Copy, word for word, the opening line of the data and each line after it until the line that contains "makes up a team.", which is included. Leave the pictures out.
┌─ EXERCISE INPUTS
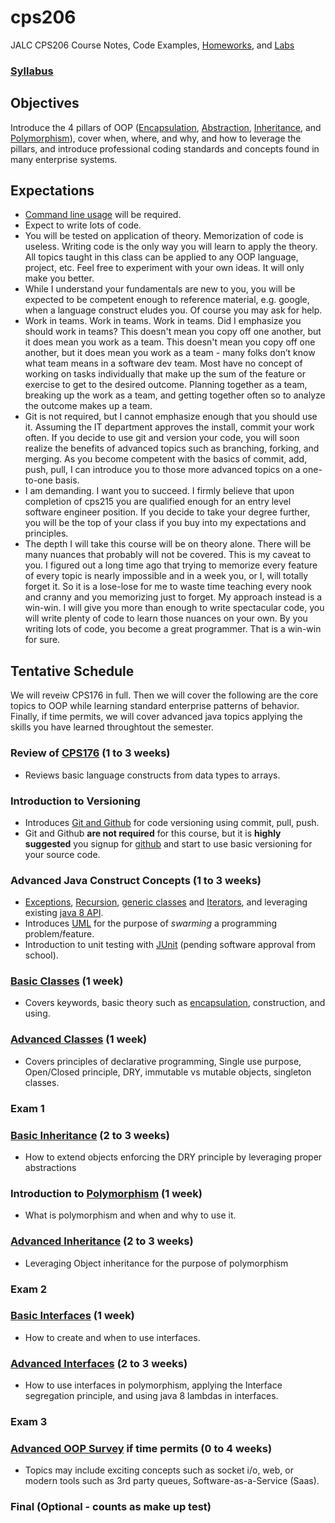 # cps206
JALC CPS206 Course Notes, Code Examples, [Homeworks](homeworks/), and [Labs](labs/)

### [Syllabus](https://goo.gl/AqVQsU)

## Objectives
Introduce the 4 pillars of OOP ([Encapsulation](oop_pillars/encapsulation), [Abstraction](oop_pillars/abstraction), [Inheritance](oop_pillars/inheritance), and [Polymorphism](oop_pillars/polymorphism)), cover when, where, and why, and how to leverage the pillars, and introduce professional coding standards and concepts found in many enterprise systems.



## Expectations
* [Command line usage](cheat_sheets/cmdline.md) will be required.
* Expect to write lots of code.
* You will be tested on application of theory. Memorization of code is useless. Writing code is the only way you will learn to apply the theory. All topics taught in this class can be applied to any OOP language, project, etc. Feel free to experiment with your own ideas. It will only make you better.
* While I understand your fundamentals are new to you, you will be expected to be competent enough to reference material, e.g. google, when a language construct eludes you. Of course you may ask for help.
* Work in teams. Work in teams. Work in teams. Did I emphasize you should work in teams? This doesn't mean you copy off one another, but it does mean you work as a team. This doesn't mean you copy off one another, but it does mean you work as a team - many folks don’t know what team means in a software dev team. Most have no concept of working on tasks individually that make up the sum of the feature or exercise to get to the desired outcome. Planning together as a team, breaking up the work as a team, and getting together often so to analyze the outcome makes up a team.
* Git is not required, but I cannot emphasize enough that you should use it. Assuming the IT department approves the install, commit your work often. If you decide to use git and version your code, you will soon realize the benefits of advanced topics such as branching, forking, and merging. As you become competent with the basics of commit, add, push, pull, I can introduce you to those more advanced topics on a one-to-one basis.
* I am demanding. I want you to succeed. I firmly believe that upon completion of cps215 you are qualified enough for an entry level software engineer position. If you decide to take your degree further, you will be the top of your class if you buy into my expectations and principles. 
* The depth I will take this course will be on theory alone. There will be many nuances that probably will not be 
covered. This is my caveat to you. I figured out a long time ago that trying to memorize every feature of every topic
 is nearly impossible and in a week you, or I, will totally forget it. So it is a lose-lose for me to waste time 
 teaching every nook and cranny and you memorizing just to forget. My approach instead is a win-win. I will give you 
 more than enough to write spectacular code, you will write plenty of code to learn those nuances on your own. By you
  writing lots of code, you become a great programmer. That is a win-win for sure.


## Tentative Schedule
We will reveiw CPS176 in full. Then we will cover the following are the core topics to OOP while learning standard enterprise patterns of behavior. Finally, if time permits, we will cover advanced java topics applying the skills you have learned throughtout the semester.

### Review of [CPS176](https://github.com/anthonykulis/cps176) (1 to 3 weeks)
* Reviews basic language constructs from data types to arrays.

### Introduction to Versioning
* Introduces [Git and Github](git/) for code versioning using commit, pull, push.
* Git and Github **are not required** for this course, but it is **highly suggested** you signup for [github](http://github.com) and start to use basic versioning for your source code.

### Advanced Java Construct Concepts (1 to 3 weeks)
* [Exceptions](advanced_java_concepts/exceptions.md), [Recursion](advanced_java_concepts/recursion.md), [generic classes](advanced_java_concepts/generic_classes.md) and [Iterators](advanced_java_concepts/iterators.md), and leveraging existing [java 8 API](advanced_java_concepts/java8api.md).
* Introduces [UML](advanced_java_concepts/uml.md) for the purpose of *swarming* a programming problem/feature.
* Introduction to unit testing with [JUnit](advanced_java_concepts/junit.md) (pending software approval from school).

### [Basic Classes](classes/basic) (1 week)
* Covers keywords, basic theory such as [encapsulation](oop_pillars/encapsulation), construction, and using. 

### [Advanced Classes](classes/advanced) (1 week)
* Covers principles of declarative programming, Single use purpose, Open/Closed principle, DRY, immutable vs mutable objects, singleton classes.

### Exam 1

### [Basic Inheritance](oop_pillars/inheritance/basic) (2 to 3 weeks)
* How to extend objects enforcing the DRY principle by leveraging proper abstractions

### Introduction to [Polymorphism](oop_pillars/polymorphism) (1 week)
* What is polymorphism and when and why to use it.

### [Advanced Inheritance](oop_pillars/inheritance/advanced) (2 to 3 weeks)
* Leveraging Object inheritance for the purpose of polymorphism

### Exam 2

### [Basic Interfaces](interfaces/basic) (1 week)
* How to create and when to use interfaces.

### [Advanced Interfaces](interfaces/advanced) (2 to 3 weeks)
* How to use interfaces in polymorphism, applying the Interface segregation principle, and using java 8 lambdas in interfaces. 


### Exam 3

### [Advanced OOP Survey](advanced_survey_topics) if time permits (0 to 4 weeks)
* Topics may include exciting concepts such as socket i/o, web, or modern tools such as 3rd party queues, Software-as-a-Service (Saas).

### Final (Optional - counts as make up test)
└─
# TASK SOLUTION
 # cps206
JALC CPS206 Course Notes, Code Examples, [Homeworks](homeworks/), and [Labs](labs/)

### [Syllabus](https://goo.gl/AqVQsU)

## Objectives
Introduce the 4 pillars of OOP ([Encapsulation](oop_pillars/encapsulation), [Abstraction](oop_pillars/abstraction), [Inheritance](oop_pillars/inheritance), and [Polymorphism](oop_pillars/polymorphism)), cover when, where, and why, and how to leverage the pillars, and introduce professional coding standards and concepts found in many enterprise systems.



## Expectations
* [Command line usage](cheat_sheets/cmdline.md) will be required.
* Expect to write lots of code.
* You will be tested on application of theory. Memorization of code is useless. Writing code is the only way you will learn to apply the theory. All topics taught in this class can be applied to any OOP language, project, etc. Feel free to experiment with your own ideas. It will only make you better.
* While I understand your fundamentals are new to you, you will be expected to be competent enough to reference material, e.g. google, when a language construct eludes you. Of course you may ask for help.
* Work in teams. Work in teams. Work in teams. Did I emphasize you should work in teams? This doesn't mean you copy off one another, but it does mean you work as a team. This doesn't mean you copy off one another, but it does mean you work as a team - many folks don’t know what team means in a software dev team. Most have no concept of working on tasks individually that make up the sum of the feature or exercise to get to the desired outcome. Planning together as a team, breaking up the work as a team, and getting together often so to analyze the outcome makes up a team.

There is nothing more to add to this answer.